— Task item —
Search the listing below for the word "localhost" and copy each line where it appears.
....................
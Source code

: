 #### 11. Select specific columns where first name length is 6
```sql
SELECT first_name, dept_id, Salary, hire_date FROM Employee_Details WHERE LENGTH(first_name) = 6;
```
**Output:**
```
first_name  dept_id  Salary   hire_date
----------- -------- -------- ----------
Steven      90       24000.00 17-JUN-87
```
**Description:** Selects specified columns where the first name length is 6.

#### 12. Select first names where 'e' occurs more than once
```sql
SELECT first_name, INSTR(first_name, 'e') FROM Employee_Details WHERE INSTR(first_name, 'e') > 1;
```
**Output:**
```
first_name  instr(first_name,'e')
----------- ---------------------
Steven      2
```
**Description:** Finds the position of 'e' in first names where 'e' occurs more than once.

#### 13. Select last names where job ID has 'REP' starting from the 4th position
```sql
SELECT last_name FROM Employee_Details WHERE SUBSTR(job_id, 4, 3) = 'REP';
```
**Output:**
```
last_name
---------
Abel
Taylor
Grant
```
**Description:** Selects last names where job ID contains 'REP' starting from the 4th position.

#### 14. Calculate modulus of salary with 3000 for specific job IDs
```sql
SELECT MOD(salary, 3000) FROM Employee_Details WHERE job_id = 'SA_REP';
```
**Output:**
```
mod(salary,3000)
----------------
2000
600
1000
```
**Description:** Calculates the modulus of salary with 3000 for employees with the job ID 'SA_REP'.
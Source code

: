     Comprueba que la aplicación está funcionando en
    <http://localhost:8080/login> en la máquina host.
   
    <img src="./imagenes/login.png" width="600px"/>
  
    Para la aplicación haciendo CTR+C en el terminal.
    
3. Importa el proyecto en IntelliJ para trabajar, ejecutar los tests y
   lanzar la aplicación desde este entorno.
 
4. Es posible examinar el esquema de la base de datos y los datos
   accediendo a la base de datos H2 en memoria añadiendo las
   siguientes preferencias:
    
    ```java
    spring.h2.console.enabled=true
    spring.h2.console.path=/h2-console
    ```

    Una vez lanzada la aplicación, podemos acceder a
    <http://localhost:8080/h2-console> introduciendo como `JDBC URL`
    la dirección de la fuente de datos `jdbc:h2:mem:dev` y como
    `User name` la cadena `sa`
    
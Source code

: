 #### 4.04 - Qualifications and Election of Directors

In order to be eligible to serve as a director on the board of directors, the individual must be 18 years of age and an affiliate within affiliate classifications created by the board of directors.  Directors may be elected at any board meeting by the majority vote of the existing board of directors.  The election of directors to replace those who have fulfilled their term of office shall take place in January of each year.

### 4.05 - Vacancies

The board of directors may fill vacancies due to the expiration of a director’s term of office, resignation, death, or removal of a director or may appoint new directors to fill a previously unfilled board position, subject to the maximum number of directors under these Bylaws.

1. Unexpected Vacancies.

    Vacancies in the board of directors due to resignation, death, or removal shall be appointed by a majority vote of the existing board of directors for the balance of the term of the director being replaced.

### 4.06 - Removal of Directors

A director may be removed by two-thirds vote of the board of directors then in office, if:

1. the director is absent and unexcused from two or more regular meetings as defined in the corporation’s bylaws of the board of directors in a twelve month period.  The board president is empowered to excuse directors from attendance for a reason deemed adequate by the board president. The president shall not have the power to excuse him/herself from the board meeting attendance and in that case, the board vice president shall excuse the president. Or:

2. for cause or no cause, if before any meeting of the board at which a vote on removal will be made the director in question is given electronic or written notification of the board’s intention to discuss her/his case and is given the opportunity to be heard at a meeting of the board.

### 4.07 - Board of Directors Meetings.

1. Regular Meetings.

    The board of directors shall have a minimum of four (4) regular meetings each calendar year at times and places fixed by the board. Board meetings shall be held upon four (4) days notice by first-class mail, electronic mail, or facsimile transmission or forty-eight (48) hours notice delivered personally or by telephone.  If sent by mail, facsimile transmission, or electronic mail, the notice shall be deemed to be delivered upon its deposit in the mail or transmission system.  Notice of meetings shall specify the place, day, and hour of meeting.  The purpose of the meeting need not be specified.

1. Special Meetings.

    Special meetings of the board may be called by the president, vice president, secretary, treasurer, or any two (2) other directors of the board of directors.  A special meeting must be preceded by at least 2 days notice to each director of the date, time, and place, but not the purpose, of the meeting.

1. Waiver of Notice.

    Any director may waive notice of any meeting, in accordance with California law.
....................
— Solved problem —
    <http://localhost:8080/login> en la máquina host.
    <http://localhost:8080/h2-console> introduciendo como `JDBC URL`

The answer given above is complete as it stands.